--- TASK MATERIAL Enclosed Below ---

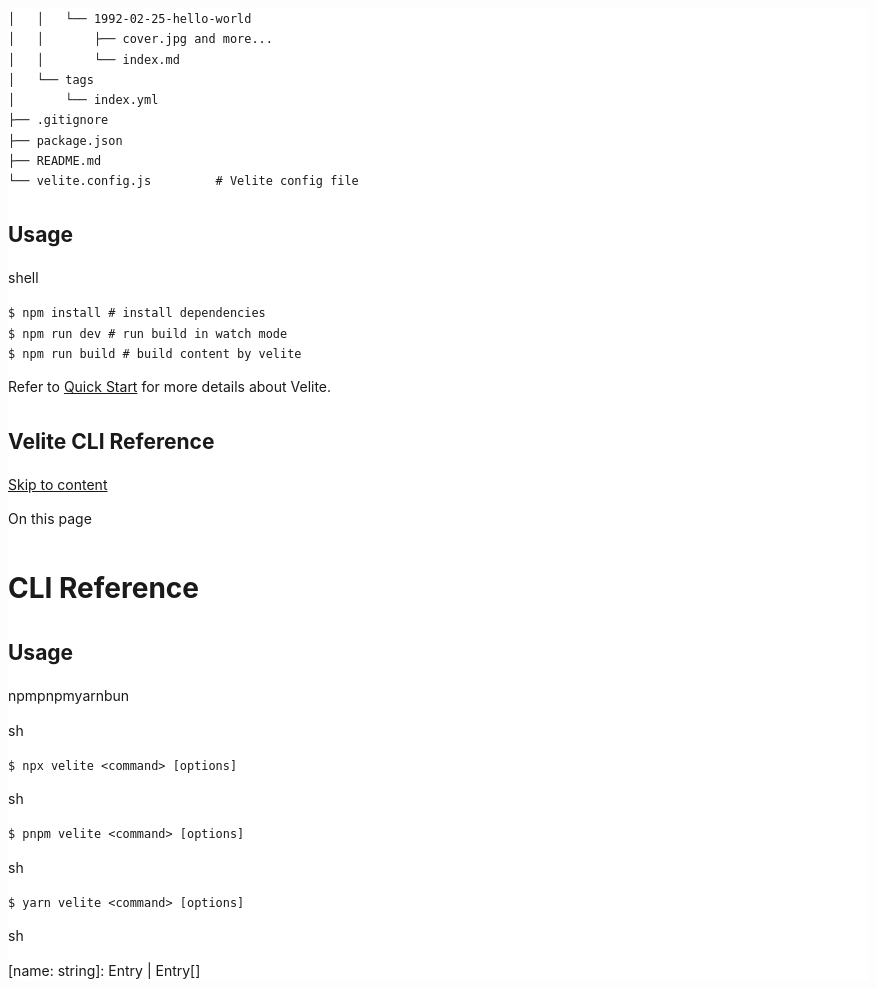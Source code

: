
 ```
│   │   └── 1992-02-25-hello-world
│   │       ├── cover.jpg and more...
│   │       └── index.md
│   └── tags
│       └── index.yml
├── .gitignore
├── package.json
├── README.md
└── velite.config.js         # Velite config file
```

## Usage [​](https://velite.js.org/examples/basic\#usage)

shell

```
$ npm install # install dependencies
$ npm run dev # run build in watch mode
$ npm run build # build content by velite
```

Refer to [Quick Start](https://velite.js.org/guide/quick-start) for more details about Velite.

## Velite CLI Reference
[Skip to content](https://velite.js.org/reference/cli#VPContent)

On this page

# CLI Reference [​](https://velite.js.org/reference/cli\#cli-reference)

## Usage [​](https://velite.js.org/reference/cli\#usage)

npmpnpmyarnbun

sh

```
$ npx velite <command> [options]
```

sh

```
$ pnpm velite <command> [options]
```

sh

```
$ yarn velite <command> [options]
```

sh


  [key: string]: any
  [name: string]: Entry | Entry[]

--- End of Enclosed TASK MATERIAL ---
--- TASK MATERIAL Enclosed Below ---

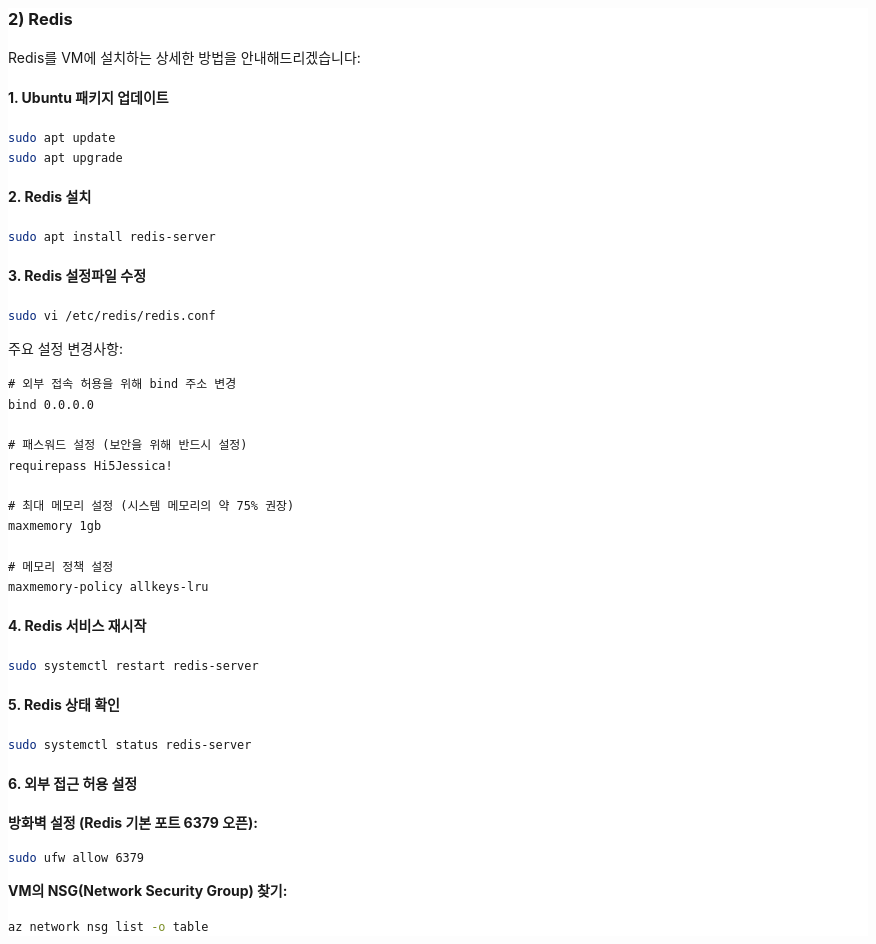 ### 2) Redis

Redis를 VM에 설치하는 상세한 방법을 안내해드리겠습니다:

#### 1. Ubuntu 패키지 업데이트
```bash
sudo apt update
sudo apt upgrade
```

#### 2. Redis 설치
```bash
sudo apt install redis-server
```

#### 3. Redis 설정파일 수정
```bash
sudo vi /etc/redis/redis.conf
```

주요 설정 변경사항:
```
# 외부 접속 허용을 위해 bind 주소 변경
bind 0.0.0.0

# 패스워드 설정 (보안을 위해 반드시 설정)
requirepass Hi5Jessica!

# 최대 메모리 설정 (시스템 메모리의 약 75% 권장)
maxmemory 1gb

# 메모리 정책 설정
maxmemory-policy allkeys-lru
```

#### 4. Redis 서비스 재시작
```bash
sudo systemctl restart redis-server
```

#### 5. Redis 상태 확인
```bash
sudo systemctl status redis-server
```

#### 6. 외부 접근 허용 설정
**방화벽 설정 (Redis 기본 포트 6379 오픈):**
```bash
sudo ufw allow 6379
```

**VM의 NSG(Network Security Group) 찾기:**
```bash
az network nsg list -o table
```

--- End of Enclosed TASK MATERIAL ---
--- TASK MATERIAL Enclosed Below ---

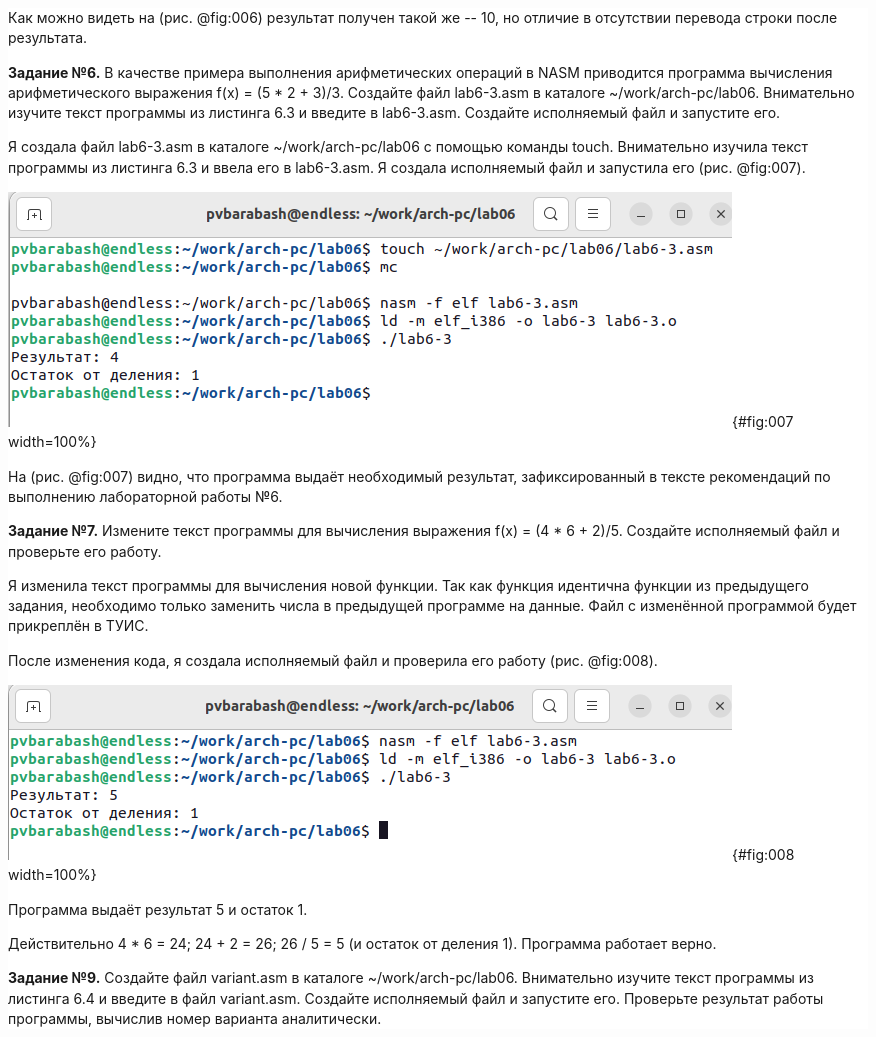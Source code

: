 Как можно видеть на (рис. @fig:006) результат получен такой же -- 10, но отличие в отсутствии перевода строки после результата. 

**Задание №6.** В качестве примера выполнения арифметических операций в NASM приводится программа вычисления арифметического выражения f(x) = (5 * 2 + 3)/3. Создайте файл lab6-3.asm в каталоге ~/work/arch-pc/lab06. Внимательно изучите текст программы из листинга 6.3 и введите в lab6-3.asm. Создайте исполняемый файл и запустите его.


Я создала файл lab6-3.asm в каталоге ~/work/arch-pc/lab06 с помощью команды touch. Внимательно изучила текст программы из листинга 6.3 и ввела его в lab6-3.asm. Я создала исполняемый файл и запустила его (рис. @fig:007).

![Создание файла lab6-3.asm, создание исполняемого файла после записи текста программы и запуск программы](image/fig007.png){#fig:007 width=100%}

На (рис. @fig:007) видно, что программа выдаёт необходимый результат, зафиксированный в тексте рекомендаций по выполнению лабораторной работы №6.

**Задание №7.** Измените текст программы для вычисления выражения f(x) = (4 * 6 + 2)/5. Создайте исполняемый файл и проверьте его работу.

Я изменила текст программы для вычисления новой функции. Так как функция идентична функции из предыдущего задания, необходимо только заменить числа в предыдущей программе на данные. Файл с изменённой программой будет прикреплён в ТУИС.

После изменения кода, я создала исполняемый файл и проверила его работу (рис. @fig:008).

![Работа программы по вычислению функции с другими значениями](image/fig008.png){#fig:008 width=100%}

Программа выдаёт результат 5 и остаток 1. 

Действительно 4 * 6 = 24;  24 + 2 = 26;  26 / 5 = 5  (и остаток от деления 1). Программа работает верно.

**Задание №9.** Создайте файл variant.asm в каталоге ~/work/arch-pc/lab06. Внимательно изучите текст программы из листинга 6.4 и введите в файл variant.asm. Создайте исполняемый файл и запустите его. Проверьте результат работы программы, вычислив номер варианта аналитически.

--- End of Enclosed TASK MATERIAL ---

WHAT TO WORK ON. Nothing but a number is required: the number of lines in the material holding the string "создала".

YOUR RESPONSE. 2